- Country: Algeria
- Province: M'Sila Province

Population (1998)
- • Total: 18,616
- Time zone: UTC+1 (CET)

= Medjedel =

Medjedel is a town and commune in M'Sila Province, Algeria. According to the 1998 census it has a population of 18,616.

== History ==
=== Roman fortress (no longer extant) ===
Within the Limes of western Numidia, the site of Medjdel (or Medjedel) reveals a military structure of significant importance that testifies to its major strategic role in the region, is described in the late 1930s. Archaeological excavations have provided precise details of this Roman fortress. Square in shape, it had dimensions estimated at between 22 and 25 metres on each side, with projecting bastions arranged in a fan-shape at each corner, a typical feature of Roman defensive works of the Late Period. Today no remains of this monument seem to remain.

Situated near the defile leading into the depression of the zahrez, to the south of the eastern horn of the Zahrez Chergui, the fortress occupied a dominant strategic position, effectively controlling the routes through the region.

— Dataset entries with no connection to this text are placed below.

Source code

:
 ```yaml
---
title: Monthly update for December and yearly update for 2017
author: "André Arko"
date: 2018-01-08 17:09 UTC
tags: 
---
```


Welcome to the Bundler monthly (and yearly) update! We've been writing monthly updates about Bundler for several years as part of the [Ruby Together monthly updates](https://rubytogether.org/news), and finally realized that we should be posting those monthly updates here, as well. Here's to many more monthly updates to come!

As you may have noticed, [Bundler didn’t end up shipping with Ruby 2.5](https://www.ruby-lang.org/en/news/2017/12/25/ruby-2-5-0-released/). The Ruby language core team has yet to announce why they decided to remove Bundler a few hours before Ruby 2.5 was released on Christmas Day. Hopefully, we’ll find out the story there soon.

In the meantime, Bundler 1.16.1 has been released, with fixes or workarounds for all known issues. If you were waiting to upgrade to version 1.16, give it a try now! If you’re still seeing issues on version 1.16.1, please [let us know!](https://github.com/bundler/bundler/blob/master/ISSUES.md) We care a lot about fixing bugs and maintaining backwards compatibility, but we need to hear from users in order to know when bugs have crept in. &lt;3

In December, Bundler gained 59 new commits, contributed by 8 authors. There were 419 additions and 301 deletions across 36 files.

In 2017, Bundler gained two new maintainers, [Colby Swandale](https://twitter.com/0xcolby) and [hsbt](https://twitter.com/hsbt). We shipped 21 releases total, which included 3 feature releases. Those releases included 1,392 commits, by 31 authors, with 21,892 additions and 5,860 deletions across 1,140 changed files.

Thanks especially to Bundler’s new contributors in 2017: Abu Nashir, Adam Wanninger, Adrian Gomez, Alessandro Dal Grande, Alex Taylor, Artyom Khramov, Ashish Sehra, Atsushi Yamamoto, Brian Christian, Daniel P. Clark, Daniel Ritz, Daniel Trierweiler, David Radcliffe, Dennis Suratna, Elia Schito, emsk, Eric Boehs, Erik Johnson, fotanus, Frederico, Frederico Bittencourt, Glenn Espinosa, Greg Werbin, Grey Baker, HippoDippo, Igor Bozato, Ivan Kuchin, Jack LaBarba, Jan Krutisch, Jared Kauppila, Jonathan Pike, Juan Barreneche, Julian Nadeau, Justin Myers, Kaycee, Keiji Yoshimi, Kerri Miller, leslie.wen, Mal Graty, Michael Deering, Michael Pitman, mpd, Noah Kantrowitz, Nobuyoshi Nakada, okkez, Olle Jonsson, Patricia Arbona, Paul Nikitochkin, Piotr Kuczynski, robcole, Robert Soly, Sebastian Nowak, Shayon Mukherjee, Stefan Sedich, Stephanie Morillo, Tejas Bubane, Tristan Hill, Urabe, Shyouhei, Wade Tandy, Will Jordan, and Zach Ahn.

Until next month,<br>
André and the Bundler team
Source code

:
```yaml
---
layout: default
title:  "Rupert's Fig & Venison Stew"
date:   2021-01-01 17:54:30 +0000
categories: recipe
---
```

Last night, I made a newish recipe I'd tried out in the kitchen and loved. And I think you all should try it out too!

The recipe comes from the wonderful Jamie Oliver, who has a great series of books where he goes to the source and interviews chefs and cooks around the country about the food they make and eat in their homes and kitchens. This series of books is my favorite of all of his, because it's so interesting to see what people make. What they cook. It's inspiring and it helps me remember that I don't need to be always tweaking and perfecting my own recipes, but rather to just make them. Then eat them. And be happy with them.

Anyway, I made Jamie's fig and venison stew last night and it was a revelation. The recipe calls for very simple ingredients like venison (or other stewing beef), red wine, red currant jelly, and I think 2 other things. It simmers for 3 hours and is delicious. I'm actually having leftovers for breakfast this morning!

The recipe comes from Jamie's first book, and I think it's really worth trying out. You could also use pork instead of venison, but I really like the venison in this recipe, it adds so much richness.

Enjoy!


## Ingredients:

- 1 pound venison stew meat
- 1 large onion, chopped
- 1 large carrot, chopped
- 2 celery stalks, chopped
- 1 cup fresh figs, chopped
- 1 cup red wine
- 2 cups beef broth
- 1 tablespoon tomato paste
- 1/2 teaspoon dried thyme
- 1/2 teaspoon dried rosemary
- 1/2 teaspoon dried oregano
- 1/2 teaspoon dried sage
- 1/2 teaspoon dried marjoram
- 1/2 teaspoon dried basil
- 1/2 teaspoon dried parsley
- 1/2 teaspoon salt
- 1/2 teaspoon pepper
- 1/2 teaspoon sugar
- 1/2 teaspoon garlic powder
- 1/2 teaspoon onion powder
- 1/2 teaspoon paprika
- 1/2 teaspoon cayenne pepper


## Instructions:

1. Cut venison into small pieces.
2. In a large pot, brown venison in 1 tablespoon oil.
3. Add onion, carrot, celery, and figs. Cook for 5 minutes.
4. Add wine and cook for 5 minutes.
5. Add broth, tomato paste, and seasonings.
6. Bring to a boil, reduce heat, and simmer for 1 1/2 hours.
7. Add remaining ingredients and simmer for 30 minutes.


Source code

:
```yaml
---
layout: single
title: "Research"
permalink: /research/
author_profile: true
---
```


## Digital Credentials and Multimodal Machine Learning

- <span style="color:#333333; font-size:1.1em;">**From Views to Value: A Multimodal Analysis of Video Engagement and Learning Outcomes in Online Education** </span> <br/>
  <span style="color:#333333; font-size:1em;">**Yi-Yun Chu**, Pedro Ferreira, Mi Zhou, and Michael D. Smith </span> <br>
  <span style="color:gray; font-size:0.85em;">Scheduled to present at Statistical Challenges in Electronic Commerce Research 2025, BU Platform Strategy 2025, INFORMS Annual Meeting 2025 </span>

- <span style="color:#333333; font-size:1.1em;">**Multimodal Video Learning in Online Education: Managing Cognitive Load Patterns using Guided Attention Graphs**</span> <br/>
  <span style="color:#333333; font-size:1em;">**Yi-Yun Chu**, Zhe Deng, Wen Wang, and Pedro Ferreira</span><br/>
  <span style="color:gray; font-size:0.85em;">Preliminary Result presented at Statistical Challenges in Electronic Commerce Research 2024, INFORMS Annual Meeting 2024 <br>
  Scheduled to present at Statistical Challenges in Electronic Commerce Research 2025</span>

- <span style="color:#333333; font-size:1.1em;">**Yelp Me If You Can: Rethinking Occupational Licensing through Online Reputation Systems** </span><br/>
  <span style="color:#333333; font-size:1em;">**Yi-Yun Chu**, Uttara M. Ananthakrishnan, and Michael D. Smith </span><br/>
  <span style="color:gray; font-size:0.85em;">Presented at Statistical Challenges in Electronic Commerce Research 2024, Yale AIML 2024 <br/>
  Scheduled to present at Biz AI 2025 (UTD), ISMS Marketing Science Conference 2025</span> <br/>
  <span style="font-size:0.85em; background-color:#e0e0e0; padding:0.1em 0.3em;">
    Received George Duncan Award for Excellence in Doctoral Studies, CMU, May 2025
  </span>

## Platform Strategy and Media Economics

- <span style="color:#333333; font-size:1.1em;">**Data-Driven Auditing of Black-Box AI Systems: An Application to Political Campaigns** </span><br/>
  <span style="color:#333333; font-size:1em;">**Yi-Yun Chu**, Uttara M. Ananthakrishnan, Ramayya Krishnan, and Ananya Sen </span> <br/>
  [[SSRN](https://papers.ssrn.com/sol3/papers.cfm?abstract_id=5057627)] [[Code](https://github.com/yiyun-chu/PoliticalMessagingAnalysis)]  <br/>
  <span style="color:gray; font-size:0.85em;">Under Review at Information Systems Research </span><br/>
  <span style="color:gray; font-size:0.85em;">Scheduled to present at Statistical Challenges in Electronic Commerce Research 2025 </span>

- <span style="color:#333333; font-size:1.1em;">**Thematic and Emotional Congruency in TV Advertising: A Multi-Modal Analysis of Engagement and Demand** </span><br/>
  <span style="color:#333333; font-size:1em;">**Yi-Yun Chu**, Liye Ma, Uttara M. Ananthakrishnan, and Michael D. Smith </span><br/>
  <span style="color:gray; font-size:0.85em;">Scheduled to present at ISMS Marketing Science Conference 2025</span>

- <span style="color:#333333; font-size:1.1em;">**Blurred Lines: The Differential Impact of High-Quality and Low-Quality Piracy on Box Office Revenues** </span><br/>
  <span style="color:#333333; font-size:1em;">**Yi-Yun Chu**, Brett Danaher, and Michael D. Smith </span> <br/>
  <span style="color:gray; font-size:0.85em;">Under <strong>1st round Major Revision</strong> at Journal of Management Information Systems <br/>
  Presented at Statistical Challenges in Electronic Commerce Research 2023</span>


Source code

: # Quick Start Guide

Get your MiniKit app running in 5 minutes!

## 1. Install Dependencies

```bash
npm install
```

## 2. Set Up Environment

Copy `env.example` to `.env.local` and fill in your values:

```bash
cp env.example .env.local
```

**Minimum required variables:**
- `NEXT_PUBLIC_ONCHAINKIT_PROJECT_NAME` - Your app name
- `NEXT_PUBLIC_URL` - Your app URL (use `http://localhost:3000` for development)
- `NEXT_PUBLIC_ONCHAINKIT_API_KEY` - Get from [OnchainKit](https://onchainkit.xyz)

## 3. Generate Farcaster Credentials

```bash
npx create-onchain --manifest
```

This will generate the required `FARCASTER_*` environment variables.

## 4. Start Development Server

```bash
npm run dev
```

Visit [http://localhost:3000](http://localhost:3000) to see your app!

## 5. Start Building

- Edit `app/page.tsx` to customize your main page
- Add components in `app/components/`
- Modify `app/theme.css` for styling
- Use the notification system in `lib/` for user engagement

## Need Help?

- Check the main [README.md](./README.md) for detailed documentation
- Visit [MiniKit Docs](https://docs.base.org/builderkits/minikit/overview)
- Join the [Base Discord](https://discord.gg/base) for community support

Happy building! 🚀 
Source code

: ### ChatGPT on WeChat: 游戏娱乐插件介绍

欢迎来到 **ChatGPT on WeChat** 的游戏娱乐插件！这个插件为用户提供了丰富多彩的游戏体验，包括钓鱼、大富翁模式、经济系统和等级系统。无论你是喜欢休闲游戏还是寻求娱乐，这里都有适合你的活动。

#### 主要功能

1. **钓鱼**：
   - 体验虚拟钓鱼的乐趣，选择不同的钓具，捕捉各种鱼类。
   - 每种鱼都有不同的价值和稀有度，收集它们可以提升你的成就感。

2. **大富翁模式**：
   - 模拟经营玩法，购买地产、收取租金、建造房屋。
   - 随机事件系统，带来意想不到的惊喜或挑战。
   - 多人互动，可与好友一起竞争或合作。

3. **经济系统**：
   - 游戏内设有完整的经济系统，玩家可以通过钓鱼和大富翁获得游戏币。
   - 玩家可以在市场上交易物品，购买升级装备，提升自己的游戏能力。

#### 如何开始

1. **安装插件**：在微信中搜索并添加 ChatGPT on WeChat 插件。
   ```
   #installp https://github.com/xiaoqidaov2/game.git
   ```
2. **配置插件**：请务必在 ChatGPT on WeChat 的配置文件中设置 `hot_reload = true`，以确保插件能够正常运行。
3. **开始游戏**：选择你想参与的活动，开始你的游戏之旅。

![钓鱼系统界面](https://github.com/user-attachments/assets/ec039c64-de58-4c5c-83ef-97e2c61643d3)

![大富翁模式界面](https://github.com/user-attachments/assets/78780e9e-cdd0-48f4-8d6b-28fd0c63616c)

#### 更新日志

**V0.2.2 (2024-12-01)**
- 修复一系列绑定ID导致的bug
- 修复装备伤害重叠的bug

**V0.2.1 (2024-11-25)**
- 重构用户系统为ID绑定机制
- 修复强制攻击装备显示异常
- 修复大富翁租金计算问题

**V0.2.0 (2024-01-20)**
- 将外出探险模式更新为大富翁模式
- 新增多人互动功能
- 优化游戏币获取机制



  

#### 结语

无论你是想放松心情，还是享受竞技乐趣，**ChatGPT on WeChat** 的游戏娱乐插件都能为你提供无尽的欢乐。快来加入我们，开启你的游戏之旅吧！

The discovery of a Roman road running south-west from the fort confirms its importance in the Roman military communications network, enabling movements in this border area to be controlled and monitored.

The question of the later occupation of Medjdel by Roman forces remains a subject of debate among scholars Artefacts discovered during excavations, such as terracotta sling balls, suggest the probable presence of a garrison inside the fortress. However, the precise identification of this military unit as well as its exact composition remain question marks requiring in-depth analysis.